Hint : Here in this question, we have to find the equation of the tangent line, given the x and y value, then find the slope of the equation i.e., $m = \dfrac{{dy}}{{dx}}$ at the point $\left( {x,y} \right)$, then find the equation of tangent line by using the equation $y - {y_0} = m\left( {x - {x_0}} \right)$ where $\left( {{x_0},{y_0}} \right)$ is the point where tangent line passes through.

Complete step-by-step answer :
The tangent line to a curve at a given point is a straight line that just "touches" the curve at that point.
Consider the given equation which passes through the point $\left( {1,e} \right)$
$y = {x^2}{e^x} - 2x{e^x} + 2{e^x}$------(1)
Now, find the slope of the equation at the point of tangency $\left( {1,e} \right)$ using the first order derivative of given equation i.e., $m = \dfrac{{dy}}{{dx}}$
$\Rightarrow \dfrac{{dy}}{{dx}} = {x^2}{e^x} + 2x{e^x} - 2\left( {x{e^x} + {e^x}} \right) + 2{e^x}$
$\Rightarrow \dfrac{{dy}}{{dx}} = {x^2}{e^x} + 2x{e^x} - 2x{e^x} - 2{e^x} + 2{e^x}$
On simplification, we get
$\Rightarrow m = \dfrac{{dy}}{{dx}} = {x^2}{e^x}$
The slope of the equation at the point $\left( {1,e} \right)$ is:
$\Rightarrow {\left( {\dfrac{{dy}}{{dx}}} \right)_{\left( {1,e} \right)}} = {1^2}{e^1}$
On simplification, we get
$\Rightarrow {\left( {\dfrac{{dy}}{{dx}}} \right)_{\left( {1,e} \right)}} = e$
The equation of slope of the tangent line is:
$y - {y_0} = m\left( {x - {x_0}} \right)$
the slope of the tangent line at the point $\left( {1,e} \right)$ is:
where ${x_0} = 1$, ${y_0} = e$ and $m = e$, then
$\Rightarrow y - e = e\left( {x - 1} \right)$
$\Rightarrow y - e = ex - e$
Add both side by $e$, then
$\Rightarrow y - e + e = ex - e + e$
On simplification, we get
$\Rightarrow y = ex$
Hence, the equation of the tangent line to the graph $y = {x^2}{e^x} - 2x{e^x} + 2{e^x}$ through the point $\left( {1,e} \right)$ is $y = ex$.

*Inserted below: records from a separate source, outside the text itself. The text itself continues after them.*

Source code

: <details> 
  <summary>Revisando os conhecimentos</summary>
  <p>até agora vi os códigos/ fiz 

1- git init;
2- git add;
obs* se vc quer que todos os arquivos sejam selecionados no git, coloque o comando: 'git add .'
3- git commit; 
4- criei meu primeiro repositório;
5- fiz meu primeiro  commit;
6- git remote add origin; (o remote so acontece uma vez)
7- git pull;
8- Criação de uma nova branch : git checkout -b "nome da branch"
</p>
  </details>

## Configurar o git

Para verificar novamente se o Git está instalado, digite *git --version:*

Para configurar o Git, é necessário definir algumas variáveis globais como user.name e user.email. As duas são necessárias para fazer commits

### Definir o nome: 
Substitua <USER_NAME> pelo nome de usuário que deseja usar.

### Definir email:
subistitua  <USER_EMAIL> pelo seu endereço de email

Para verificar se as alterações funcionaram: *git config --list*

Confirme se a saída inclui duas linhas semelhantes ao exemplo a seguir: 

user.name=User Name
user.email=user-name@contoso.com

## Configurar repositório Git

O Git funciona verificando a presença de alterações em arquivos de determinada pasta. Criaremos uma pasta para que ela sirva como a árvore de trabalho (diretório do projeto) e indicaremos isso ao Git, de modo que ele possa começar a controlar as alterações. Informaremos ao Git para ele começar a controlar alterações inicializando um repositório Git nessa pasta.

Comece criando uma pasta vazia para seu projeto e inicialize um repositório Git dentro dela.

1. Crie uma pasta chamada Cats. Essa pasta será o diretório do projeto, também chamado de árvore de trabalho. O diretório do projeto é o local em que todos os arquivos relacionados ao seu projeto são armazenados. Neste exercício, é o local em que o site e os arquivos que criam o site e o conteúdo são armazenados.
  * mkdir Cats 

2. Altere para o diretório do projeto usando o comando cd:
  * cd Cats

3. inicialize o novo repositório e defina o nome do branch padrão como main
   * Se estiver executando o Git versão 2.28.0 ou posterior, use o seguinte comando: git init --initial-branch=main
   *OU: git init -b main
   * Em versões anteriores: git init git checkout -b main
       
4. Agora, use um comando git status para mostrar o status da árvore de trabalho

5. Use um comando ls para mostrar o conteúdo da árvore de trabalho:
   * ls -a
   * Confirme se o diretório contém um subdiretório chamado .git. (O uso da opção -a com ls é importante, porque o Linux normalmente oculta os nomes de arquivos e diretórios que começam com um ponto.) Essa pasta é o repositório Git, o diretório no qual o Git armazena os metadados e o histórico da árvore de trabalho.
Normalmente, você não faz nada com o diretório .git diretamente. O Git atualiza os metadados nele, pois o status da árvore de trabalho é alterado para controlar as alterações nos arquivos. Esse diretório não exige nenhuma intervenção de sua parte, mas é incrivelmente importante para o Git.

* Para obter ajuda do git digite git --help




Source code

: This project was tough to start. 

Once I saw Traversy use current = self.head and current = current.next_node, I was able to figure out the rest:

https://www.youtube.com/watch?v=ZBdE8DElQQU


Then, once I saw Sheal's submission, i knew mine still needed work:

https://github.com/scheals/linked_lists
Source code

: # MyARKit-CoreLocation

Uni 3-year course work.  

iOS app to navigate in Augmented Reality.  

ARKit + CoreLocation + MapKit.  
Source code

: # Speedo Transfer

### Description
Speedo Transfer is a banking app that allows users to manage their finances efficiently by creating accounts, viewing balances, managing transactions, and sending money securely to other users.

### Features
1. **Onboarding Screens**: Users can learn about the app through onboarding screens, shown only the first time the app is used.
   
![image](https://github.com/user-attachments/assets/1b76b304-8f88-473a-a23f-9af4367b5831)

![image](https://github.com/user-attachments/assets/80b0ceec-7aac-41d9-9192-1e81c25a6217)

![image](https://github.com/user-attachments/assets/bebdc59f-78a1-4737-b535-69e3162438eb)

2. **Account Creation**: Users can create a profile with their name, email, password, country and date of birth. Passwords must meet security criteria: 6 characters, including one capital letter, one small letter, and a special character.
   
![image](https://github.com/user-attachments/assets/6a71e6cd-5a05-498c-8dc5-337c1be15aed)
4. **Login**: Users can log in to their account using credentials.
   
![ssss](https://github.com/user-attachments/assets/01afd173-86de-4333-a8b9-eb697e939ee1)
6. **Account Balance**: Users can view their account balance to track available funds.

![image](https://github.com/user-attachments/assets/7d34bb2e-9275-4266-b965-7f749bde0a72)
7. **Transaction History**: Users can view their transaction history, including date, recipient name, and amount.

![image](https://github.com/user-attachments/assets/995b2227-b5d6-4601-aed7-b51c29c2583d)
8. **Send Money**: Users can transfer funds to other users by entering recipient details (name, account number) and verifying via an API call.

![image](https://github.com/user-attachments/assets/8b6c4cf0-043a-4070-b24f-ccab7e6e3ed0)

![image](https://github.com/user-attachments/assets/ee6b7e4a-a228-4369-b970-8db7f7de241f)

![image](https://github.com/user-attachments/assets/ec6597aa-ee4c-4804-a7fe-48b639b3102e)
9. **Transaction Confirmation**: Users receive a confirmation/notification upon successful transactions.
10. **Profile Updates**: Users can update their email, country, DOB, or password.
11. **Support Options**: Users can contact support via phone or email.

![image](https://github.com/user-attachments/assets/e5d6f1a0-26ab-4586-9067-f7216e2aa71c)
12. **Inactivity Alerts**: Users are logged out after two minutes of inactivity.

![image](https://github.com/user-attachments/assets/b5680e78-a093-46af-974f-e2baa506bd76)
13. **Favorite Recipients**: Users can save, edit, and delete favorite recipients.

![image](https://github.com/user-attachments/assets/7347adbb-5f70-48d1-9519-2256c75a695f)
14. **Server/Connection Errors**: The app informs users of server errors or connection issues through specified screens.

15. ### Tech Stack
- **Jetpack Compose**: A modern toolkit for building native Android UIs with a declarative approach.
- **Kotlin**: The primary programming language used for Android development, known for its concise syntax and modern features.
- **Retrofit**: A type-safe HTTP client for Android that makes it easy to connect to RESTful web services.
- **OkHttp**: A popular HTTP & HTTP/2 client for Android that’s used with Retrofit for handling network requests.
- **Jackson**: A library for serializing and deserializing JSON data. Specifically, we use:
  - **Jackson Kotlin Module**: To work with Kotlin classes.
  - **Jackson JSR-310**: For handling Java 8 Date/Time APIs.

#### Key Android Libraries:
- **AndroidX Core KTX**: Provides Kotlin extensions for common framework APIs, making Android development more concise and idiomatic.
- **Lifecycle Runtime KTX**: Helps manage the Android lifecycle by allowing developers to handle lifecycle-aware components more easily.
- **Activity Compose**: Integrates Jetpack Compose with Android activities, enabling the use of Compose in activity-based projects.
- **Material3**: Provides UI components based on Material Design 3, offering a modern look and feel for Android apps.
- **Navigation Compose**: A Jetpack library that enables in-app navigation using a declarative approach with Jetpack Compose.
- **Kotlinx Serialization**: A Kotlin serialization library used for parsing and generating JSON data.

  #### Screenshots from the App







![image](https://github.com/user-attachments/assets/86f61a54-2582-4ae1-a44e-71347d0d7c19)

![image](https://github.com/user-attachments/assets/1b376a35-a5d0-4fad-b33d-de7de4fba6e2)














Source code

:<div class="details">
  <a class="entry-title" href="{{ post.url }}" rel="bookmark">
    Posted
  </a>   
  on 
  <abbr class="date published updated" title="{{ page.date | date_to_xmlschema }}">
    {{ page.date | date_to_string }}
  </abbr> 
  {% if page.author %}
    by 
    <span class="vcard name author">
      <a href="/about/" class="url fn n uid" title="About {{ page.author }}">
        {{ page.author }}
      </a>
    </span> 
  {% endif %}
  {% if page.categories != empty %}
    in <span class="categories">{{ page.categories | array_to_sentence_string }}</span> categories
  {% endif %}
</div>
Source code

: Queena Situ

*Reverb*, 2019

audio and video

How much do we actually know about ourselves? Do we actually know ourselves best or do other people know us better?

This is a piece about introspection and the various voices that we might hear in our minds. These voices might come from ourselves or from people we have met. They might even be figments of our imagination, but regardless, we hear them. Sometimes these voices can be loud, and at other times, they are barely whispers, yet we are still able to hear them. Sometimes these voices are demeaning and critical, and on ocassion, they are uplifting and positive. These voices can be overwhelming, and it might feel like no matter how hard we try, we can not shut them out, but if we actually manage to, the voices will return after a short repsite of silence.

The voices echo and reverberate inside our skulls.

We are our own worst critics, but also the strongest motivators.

Note : The concept of the equation of tangent comes under the concept of application of derivatives. Here the differentiation is applied on the equation of line or curve and then substitute the value of x. We should know about the general equation of a line. Hence these types of problems are solved by the above procedure.